Capabilities and other protection mechanisms
============================================

Administrivia:
  We have a third TA: Frank Wang.
  Guest lecture on Wednesday (no reading).

What problem are the authors trying to solve?
  Reducing privileges of untrustworthy code in various applications.
  Overall plan:
    Break up an application into smaller components.
    Reduce privileges of components that are most vulnerable to attack.
    Carefully design interfaces so one component can't compromise another.
  Why is this difficult?
    Hard to reduce privileges of code ("sandbox") in traditional Unix system.
    Hard to give sandboxed code some limited access (to files, network, etc).

What sorts of applications might use sandboxing?
  OKWS.
  Programs that deal with network input:
    Put input handling code into sandbox.
  Programs that manipulate data in complex ways:
    (gzip, Chromium, media codecs, browser plugins, ...)
    Put complex (& likely buggy) part into sandbox.
  How about arbitrary programs downloaded from the Internet?
    Slightly different problem: need to isolate unmodified application code.
    One option: programmer writes their application to run inside sandbox.
      Works in some cases: Javascript, Java, Native Client, ...
      Need to standardize on an environment for sandboxed code.
    Another option: impose new security policy on existing code.
      Probably need to preserve all APIs that programmer was using.
      Need to impose checks on existing APIs, in that case.
      Unclear what the policy should be for accessing files, network, etc.
  Applications that want to avoid being tricked into misusing privileges?
    Suppose two Unix users, Alice and Bob, are working on some project.
    Both are in some group G, and project dir allows access by that group.
    Let's say Alice emails someone a file from the project directory.
    Risk: Bob could replace the file with a symlink to Alice's private file.
    Alice's process will implicitly use Alice's ambient privileges to open.
    Can think of this as sandboxing an individual file operation.

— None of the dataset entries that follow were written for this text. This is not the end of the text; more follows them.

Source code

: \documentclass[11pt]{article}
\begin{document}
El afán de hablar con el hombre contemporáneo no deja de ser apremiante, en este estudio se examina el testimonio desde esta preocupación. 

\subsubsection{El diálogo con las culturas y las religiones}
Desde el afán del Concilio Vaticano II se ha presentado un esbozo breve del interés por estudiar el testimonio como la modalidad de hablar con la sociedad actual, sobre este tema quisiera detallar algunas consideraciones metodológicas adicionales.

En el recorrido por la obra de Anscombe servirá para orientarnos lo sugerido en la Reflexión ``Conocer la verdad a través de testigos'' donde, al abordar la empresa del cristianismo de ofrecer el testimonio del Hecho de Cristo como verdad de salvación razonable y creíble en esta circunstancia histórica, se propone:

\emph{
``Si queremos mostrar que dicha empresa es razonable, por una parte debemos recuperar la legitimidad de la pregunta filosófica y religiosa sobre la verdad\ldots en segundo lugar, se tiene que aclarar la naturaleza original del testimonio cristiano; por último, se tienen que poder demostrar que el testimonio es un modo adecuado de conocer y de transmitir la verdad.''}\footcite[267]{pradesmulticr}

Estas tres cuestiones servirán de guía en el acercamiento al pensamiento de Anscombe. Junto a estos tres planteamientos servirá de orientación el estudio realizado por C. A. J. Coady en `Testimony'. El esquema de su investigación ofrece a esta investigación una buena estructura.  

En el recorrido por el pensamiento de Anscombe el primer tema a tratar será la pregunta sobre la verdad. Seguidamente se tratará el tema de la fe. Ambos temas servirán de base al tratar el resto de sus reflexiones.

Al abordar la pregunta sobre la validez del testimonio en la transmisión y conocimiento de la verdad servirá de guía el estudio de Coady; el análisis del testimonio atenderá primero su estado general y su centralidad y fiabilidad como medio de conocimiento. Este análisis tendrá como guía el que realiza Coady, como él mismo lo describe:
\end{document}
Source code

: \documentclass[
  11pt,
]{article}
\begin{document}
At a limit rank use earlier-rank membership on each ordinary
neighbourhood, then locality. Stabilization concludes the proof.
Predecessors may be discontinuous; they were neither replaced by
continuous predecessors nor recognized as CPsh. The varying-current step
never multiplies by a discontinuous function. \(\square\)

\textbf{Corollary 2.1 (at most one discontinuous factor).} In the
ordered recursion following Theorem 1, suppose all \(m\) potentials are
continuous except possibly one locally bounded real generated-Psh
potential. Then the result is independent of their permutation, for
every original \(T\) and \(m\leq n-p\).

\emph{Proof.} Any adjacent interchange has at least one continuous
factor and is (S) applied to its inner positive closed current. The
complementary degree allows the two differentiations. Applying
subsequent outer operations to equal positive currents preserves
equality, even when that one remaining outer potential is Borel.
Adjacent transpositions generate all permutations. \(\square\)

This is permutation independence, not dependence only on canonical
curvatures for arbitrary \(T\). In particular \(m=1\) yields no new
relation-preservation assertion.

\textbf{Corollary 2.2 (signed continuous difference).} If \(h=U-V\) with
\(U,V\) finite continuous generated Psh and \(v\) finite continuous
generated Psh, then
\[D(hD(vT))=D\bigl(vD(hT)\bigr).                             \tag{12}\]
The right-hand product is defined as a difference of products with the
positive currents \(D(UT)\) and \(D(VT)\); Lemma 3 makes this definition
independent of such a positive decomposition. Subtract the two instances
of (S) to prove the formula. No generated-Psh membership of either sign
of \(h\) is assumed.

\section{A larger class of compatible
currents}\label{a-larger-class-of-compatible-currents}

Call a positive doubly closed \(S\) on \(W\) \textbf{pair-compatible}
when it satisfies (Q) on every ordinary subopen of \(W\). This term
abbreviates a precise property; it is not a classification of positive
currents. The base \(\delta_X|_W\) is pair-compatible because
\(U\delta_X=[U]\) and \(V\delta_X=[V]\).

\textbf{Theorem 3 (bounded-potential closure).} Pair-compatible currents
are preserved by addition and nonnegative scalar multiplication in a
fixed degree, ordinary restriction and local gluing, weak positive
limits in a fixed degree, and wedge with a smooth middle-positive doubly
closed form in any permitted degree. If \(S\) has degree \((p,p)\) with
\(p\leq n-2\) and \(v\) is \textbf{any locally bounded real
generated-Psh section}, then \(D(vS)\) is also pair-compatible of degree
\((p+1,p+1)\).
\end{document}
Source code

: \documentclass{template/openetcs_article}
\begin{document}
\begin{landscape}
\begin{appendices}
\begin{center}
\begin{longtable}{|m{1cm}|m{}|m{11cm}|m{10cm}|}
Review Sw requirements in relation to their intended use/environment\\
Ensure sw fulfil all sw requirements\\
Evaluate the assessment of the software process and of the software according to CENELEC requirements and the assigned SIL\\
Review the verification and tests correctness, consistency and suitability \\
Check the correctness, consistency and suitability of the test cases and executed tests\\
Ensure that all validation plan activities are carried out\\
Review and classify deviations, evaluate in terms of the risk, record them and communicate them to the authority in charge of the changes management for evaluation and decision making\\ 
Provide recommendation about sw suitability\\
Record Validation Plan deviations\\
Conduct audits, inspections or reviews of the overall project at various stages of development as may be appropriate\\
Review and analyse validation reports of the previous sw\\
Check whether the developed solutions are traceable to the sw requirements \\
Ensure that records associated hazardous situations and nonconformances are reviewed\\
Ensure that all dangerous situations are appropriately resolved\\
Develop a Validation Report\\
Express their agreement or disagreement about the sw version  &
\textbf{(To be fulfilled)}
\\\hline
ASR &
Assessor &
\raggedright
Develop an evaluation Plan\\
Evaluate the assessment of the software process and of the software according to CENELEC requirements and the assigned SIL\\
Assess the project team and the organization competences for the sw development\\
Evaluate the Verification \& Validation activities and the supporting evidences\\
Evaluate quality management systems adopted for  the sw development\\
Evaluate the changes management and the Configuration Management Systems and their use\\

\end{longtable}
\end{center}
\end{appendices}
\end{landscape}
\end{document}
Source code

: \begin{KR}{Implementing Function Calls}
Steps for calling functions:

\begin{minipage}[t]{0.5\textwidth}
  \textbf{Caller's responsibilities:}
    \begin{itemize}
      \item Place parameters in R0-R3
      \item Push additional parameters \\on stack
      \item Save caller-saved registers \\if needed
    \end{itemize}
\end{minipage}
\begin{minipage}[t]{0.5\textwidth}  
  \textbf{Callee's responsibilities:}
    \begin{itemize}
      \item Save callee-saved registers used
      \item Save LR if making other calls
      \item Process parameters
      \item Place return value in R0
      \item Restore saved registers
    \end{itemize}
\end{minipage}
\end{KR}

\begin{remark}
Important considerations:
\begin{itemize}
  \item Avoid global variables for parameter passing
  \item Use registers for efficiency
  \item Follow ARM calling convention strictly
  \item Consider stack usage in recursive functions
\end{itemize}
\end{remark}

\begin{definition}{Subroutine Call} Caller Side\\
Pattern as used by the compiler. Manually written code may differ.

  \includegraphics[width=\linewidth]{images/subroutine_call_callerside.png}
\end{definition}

What sandboxing plans (mechanisms) are out there (advantages, limitations)?
  OS typically provides some kind of security mechanism ("primitive").
    E.g., user/group IDs in Unix, as we saw in the previous lecture.
    For today, we will look at OS-level security primitives/mechanisms.
    Often a good match when you care about protecting resources the OS manages.
    E.g., files, processes, coarse-grained memory, network interfaces, etc.
  Many OS-level sandboxing mechanisms work at the level of processes.
    Works well for an entire process that can be isolated as a unit.
    Can require re-architecting application to create processes for isolation.
  Other techniques can provide finer-grained isolation (e.g., threads in proc).
    Language-level isolation (e.g., Javascript).
    Binary instrumentation (e.g., Native Client).
    Why would we need these other sandboxing techniques?
      Easier to control access to non-OS / finer-grained objects.
      Or perhaps can sandbox in an OS-independent way.
    OS-level isolation often used in conjunction with finer-grained isolation.
      Finer-grained isolation is often hard to get right (Javascript, NaCl).
      E.g., Native Client uses both a fine-grained sandbox + OS-level sandbox.
    Will look at these in more detail in later lectures.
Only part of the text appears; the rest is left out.